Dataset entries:
═══
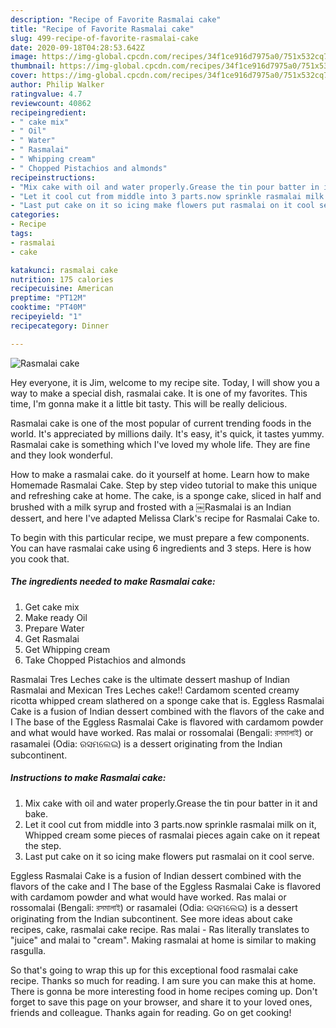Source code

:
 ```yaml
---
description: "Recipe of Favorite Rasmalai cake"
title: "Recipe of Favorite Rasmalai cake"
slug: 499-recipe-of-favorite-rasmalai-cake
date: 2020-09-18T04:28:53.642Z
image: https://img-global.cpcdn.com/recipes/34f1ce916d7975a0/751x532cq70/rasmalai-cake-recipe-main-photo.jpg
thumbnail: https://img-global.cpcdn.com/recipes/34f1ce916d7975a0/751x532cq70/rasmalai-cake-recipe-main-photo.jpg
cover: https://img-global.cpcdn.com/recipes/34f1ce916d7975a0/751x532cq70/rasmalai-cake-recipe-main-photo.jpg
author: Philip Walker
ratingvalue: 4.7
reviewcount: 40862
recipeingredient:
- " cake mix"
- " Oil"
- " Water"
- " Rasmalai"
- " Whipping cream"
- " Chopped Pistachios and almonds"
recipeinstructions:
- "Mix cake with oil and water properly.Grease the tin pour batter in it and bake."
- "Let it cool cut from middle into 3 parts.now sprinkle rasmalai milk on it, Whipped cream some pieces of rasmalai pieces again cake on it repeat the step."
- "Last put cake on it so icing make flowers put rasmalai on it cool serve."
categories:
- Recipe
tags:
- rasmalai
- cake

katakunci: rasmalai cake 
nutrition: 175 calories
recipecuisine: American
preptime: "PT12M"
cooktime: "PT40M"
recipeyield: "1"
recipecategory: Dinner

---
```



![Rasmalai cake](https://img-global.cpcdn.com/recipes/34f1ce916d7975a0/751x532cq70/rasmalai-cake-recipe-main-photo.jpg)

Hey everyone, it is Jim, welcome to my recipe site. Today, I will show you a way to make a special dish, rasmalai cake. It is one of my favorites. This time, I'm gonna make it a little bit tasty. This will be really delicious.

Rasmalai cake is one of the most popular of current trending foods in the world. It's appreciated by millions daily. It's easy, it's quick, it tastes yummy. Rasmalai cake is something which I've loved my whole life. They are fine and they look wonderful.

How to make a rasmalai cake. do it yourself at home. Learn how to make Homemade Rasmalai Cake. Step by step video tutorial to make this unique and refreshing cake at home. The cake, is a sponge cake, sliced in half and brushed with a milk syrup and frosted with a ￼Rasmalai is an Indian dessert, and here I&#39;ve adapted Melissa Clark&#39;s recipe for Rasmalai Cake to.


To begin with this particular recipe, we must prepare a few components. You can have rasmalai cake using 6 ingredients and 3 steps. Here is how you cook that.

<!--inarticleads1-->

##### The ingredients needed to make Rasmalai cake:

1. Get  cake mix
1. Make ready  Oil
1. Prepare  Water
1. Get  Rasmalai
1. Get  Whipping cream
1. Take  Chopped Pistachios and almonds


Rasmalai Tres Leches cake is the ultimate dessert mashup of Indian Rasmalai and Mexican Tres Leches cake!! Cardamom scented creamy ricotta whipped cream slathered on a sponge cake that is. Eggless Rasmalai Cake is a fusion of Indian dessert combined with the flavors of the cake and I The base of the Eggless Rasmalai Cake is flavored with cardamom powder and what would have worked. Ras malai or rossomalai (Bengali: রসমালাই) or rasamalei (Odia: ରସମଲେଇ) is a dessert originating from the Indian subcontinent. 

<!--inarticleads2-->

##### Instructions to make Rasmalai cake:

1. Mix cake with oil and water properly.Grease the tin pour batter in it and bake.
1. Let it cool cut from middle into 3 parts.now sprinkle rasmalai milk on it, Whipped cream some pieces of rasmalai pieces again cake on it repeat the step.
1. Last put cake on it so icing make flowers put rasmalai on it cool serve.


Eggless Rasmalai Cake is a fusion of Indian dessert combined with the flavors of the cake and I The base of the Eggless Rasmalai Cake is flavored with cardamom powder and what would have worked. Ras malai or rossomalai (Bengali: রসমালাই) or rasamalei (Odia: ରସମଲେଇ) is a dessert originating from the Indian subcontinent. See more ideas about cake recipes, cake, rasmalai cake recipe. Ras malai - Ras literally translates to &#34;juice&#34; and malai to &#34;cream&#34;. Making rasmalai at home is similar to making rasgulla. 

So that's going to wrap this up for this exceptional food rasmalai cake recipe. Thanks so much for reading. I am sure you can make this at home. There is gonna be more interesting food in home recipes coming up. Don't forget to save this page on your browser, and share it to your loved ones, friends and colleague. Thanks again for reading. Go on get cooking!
═══
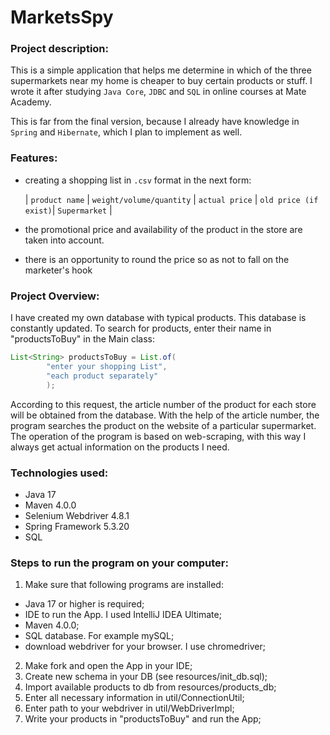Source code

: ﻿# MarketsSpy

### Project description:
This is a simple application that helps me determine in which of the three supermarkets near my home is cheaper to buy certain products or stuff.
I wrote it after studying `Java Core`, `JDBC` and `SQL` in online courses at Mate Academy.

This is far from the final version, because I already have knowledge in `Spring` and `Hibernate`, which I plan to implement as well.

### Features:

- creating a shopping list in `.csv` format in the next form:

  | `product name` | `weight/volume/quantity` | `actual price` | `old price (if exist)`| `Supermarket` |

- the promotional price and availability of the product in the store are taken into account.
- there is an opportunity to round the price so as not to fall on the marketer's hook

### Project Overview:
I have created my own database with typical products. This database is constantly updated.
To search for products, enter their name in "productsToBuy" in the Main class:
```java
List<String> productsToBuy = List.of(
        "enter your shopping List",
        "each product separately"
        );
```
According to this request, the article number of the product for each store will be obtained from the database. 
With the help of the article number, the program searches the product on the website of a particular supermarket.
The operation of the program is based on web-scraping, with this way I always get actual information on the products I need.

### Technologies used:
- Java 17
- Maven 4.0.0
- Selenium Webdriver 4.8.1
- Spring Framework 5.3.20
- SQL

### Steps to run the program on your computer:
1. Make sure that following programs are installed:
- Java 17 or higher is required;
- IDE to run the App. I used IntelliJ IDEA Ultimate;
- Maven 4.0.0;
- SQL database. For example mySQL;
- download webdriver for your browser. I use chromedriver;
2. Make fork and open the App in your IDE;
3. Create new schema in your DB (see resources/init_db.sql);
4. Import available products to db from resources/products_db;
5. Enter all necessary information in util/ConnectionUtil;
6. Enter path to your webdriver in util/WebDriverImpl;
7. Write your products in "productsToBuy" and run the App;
═══
Copy only this part of the entries above: the line with "According to this", the line with "2. Make fork and open the App in your IDE;", and the lines between, all exactly as written.

ANSWER FOR THE TASK:
According to this request, the article number of the product for each store will be obtained from the database. 
With the help of the article number, the program searches the product on the website of a particular supermarket.
The operation of the program is based on web-scraping, with this way I always get actual information on the products I need.

### Technologies used:
- Java 17
- Maven 4.0.0
- Selenium Webdriver 4.8.1
- Spring Framework 5.3.20
- SQL

### Steps to run the program on your computer:
1. Make sure that following programs are installed:
- Java 17 or higher is required;
- IDE to run the App. I used IntelliJ IDEA Ultimate;
- Maven 4.0.0;
- SQL database. For example mySQL;
- download webdriver for your browser. I use chromedriver;
2. Make fork and open the App in your IDE;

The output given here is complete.